I am working on building a system that deals with an external resource which has been having issues and I am unable to switch away from it. It gives regional endpoints – this post is about handling the errors and taking actions and alerting without duplicate actions or alerts. Do note that this system is being designed to work with multiple external resources which have a
serviceID to identify them.
Explaination of current state
Events are generated in multiple regions, they only happen on error cases however when an error occurs in one region it is likely that another region will have the same error on the external resource mentioned
What happens is say
us-east-1 has an error and
us-west-1 has one as well, both of these errors need to be processed by a single system which will take actions and alert if needed based on the error.
My current setup is pretty terrible in that it is region specific and if in the case above where there are issues in both
us-west-1 that the action needed will be taken twice same with the alert. This causes spam and also has a tendancy to break things in some edge cases I’ve experienced lately.
My goal is to have a system that when a single region has the issue the correct action and alert is done and when two or more regions have an issue that the action is only taken once and if needed a single alert goes out that lists the effected regions.
About the application and infrastructure
- AWS based
- Node.js micro services running in mix of EKS and Lambda
- IaC via Terraform
How can I design this system to handle the multi region events but have a single point where the actions and alerts are deduplicated and still retain their region for inclusion in the action (super important) and the alert?

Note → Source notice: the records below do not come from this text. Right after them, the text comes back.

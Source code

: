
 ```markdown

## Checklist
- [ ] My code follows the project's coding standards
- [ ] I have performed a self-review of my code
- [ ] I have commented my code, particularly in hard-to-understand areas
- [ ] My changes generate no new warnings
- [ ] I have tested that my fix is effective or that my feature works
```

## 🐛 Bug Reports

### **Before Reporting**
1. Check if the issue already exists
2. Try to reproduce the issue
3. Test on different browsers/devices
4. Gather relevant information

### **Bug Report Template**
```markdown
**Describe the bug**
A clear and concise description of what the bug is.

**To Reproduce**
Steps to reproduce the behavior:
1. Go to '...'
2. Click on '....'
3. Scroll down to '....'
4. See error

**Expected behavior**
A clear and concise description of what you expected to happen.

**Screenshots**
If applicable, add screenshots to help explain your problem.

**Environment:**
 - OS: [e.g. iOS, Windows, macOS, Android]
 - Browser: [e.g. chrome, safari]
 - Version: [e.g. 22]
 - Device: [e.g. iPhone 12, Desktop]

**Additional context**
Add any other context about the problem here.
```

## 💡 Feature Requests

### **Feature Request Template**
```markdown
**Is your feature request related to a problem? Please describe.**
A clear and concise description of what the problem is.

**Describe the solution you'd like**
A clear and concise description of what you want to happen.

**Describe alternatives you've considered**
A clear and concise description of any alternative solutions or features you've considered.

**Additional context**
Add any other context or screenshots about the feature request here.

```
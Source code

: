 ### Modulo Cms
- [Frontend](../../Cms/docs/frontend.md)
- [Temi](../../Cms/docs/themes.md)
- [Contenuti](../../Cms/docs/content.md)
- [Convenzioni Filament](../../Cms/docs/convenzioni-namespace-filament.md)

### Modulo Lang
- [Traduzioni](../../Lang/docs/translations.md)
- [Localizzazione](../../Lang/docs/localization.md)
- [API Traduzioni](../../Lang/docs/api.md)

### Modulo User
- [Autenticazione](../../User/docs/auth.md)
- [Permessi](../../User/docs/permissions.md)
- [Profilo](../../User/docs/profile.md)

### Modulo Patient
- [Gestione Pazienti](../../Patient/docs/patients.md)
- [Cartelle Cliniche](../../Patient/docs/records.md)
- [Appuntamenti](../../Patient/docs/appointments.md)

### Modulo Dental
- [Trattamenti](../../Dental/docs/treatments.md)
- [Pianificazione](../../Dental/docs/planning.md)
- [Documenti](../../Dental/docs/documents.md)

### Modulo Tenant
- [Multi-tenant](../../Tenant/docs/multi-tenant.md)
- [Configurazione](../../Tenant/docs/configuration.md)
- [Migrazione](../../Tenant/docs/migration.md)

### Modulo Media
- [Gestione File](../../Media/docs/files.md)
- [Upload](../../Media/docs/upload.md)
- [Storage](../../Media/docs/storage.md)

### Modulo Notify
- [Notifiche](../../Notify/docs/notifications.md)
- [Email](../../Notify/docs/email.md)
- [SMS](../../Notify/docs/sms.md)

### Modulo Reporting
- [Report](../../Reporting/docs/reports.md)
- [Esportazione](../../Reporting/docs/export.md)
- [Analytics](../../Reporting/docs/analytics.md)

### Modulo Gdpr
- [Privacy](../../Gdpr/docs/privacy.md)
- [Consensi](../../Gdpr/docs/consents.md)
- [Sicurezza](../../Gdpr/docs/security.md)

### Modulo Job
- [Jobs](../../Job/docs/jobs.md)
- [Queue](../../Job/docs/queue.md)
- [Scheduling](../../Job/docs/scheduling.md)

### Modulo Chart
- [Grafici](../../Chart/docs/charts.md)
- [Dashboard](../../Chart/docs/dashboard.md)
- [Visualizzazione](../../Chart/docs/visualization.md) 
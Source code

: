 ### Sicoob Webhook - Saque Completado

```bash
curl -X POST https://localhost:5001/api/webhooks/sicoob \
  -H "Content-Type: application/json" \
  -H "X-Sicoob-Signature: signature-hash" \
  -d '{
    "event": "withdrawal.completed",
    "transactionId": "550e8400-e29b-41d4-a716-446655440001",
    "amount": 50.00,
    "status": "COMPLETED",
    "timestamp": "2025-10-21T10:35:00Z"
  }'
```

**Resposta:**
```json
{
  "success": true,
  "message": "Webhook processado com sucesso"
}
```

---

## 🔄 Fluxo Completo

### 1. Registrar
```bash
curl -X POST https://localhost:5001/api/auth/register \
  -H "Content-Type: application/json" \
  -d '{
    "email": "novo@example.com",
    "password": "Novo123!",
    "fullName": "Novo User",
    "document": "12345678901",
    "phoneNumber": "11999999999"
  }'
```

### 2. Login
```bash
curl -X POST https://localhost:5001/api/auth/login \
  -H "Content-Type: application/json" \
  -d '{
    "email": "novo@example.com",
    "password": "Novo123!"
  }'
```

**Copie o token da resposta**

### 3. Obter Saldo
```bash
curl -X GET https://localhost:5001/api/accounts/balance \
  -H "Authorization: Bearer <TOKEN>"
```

My idea that hasn’t worked
Each region would generate the events when needed which would contain a serviceID like mentioned at the top of this post. Then on the primary region it would deduplicate the events using that service ID – I have zero clue how to do this, like using SQS queue or SNS or maybe my DB (MongoDB). Once the deduplication is done it would then send a SNS message in a fan out to 2 SQS queues which have Lambda’s attached to take either an action or alert based on the error message from the inital alert. This last part of Lamba working to do the action(s) and alerts needed is already done as it is part of the terrible existing mentioned.
Current issues with my idea
- No deduplication working
- Unable to get SQS/SNS messages to work across regions
I am open to any suggestions on how I could go about solving this problem of mine. Pretty much anything is possible from an approval standpoint.